Any one of the pumps mentioned above might best suit your needs. If you had to guess right now, what type of pump would you think is best for irrigation purposes? In general, a deep-well submersible pump is the best, but there are circumstances when it is not the best choice for lawn and garden irrigation. This is good news, because deep-well pumps and their installation requirements are expensive. It is very likely that you can use your existing water pump or an inexpensive effluent pump to water your lawn and garden.
If you use a municipal water system, you may decide that a pump is not needed for your irrigation purposes. The water provided by your community can be piped directly to your irrigation points, but there is a catch: You may find that the water bill from your town or city is too high to justify watering your lawn or garden as often as you would like. If this is the case, you might want to consider using an alternative water source and pump just for your irrigation needs; so even if you get your water from a municipal source, read on.
Being a master plumber in a rural location, I work with all types of water pumps on a regular basis. My many years of hands-on experience with pumps has proven very helpful for designing irrigation systems and putting them into operation. Reading this chapter will not make you a master plumber, but it will give you more knowledge about pumps than many plumbers possess. While I won’t go into great detail on troubleshooting and repairing pumps, I will provide an in-depth look at the common types of pumps available and how you can make a wise choice in the type that will serve your needs best.
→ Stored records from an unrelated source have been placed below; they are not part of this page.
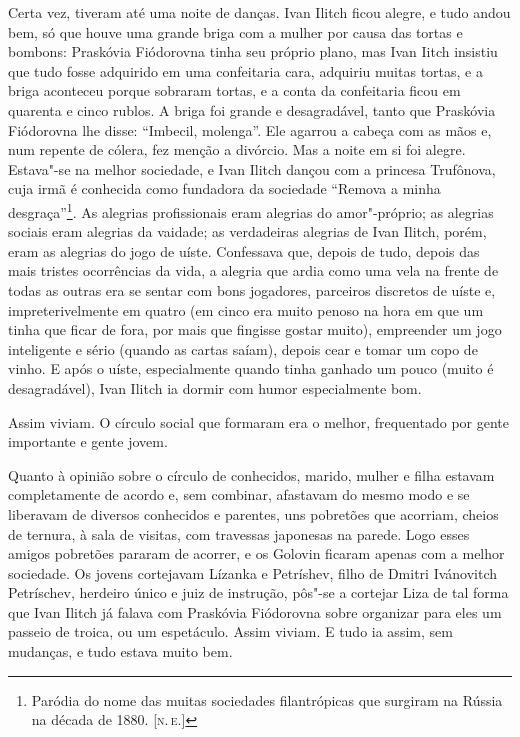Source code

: Certa vez, tiveram até uma noite de danças. Ivan Ilitch ficou alegre, e
tudo andou bem, só que houve uma grande briga com a mulher por causa das
tortas e bombons: Praskóvia Fiódorovna tinha seu próprio plano, mas Ivan
Iitch insistiu que tudo fosse adquirido em uma confeitaria cara,
adquiriu muitas tortas, e a briga aconteceu porque sobraram tortas, e a
conta da confeitaria ficou em quarenta e cinco rublos. A briga foi
grande e desagradável, tanto que Praskóvia Fiódorovna lhe disse:
``Imbecil, molenga''. Ele agarrou a cabeça com as mãos e, num repente de
cólera, fez menção a divórcio. Mas a noite em si foi alegre. Estava"-se
na melhor sociedade, e Ivan Ilitch dançou com a princesa Trufônova, cuja
irmã é conhecida como fundadora da sociedade ``Remova a minha
desgraça''\footnote{Paródia do nome das muitas sociedades filantrópicas
  que surgiram na Rússia na década de 1880. {[}\textsc{n.\,e.}{]}}. As alegrias
profissionais eram alegrias do amor"-próprio; as alegrias sociais eram
alegrias da vaidade; as verdadeiras alegrias de Ivan Ilitch, porém, eram
as alegrias do jogo de uíste. Confessava que, depois de tudo, depois das
mais tristes ocorrências da vida, a alegria que ardia como uma vela na
frente de todas as outras era se sentar com bons jogadores, parceiros
discretos de uíste e, impreterivelmente em quatro (em cinco era muito
penoso na hora em que um tinha que ficar de fora, por mais que fingisse
gostar muito), empreender um jogo inteligente e sério (quando as cartas
saíam), depois cear e tomar um copo de vinho. E após o uíste,
especialmente quando tinha ganhado um pouco (muito é desagradável), Ivan
Ilitch ia dormir com humor especialmente bom.

Assim viviam. O círculo social que formaram era o melhor, frequentado
por gente importante e gente jovem.

Quanto à opinião sobre o círculo de conhecidos, marido, mulher e filha
estavam completamente de acordo e, sem combinar, afastavam do mesmo modo
e se liberavam de diversos conhecidos e parentes, uns pobretões que
acorriam, cheios de ternura, à sala de visitas, com travessas japonesas
na parede. Logo esses amigos pobretões pararam de acorrer, e os Golovin
ficaram apenas com a melhor sociedade. Os jovens cortejavam Lízanka e
Petríshev, filho de Dmitri Ivánovitch Petríschev, herdeiro único e juiz
de instrução, pôs"-se a cortejar Liza de tal forma que Ivan Ilitch já
falava com Praskóvia Fiódorovna sobre organizar para eles um passeio de
troica, ou um espetáculo. Assim viviam. E tudo ia assim, sem mudanças, e
tudo estava muito bem.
Picking the right pump for irrigation purposes takes some thought. There are several questions you must ask yourself before you run out and buy one. For instance, what type of water source will you be using? Chapter 3 discusses the options for freshwater sources, and Chapter 4 examines the possibilities for using recycled water. The source of your irrigation water will have much to do with the type of pump you buy.
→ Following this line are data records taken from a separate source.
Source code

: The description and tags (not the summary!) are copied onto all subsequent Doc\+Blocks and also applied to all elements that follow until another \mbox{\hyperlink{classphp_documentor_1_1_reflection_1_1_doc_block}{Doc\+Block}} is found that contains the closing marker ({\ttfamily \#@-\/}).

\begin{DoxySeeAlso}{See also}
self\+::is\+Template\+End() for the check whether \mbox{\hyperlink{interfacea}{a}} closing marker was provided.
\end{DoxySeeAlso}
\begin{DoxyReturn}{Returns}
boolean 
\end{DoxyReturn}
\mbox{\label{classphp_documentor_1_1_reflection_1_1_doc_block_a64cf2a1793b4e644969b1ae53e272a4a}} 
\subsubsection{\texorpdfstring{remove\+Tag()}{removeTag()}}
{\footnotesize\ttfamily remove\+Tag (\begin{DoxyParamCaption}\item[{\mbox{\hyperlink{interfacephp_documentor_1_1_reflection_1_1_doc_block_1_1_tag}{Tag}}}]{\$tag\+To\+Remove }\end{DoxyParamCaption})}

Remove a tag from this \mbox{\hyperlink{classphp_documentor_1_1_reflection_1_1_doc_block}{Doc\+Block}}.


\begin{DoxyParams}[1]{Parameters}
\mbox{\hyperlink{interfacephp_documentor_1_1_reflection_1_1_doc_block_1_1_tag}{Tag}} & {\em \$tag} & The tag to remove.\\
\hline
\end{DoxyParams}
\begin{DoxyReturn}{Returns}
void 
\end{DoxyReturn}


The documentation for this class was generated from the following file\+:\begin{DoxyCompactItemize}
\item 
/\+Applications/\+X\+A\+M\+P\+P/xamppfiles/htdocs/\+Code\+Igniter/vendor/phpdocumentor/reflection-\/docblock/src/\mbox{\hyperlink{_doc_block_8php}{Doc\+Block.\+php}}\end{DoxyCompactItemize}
If you’re already using a pump for your home water supply, you may be able to tap into it for irrigation purposes. However, before trying to save a few dollars by using your household pump, there are other considerations involved. For example, straining your well and pump to irrigate your lawn or garden could result in a burned-out pump or a depleted water supply in your well. This is serious and costly business that should not be taken lightly. However, it does not require highly technical knowledge to make a good choice.
You can learn enough about pumps from this chapter to make a sound buying decision. It is not important to understand all the technical aspects of pumps, such as centrifugal action and air-volume control. All you have to decide is what type of pump will do the best job, at the least cost, and with adequate dependability. This is not a monumental feat; I will make it simple, and, perhaps, even fun. Just think of the satisfaction you will have when your neighbors inquire about your new irrigation system and you can spout off facts and figures about pumping water that will amaze them. Following is a step-by-step look at the types of pumps to consider.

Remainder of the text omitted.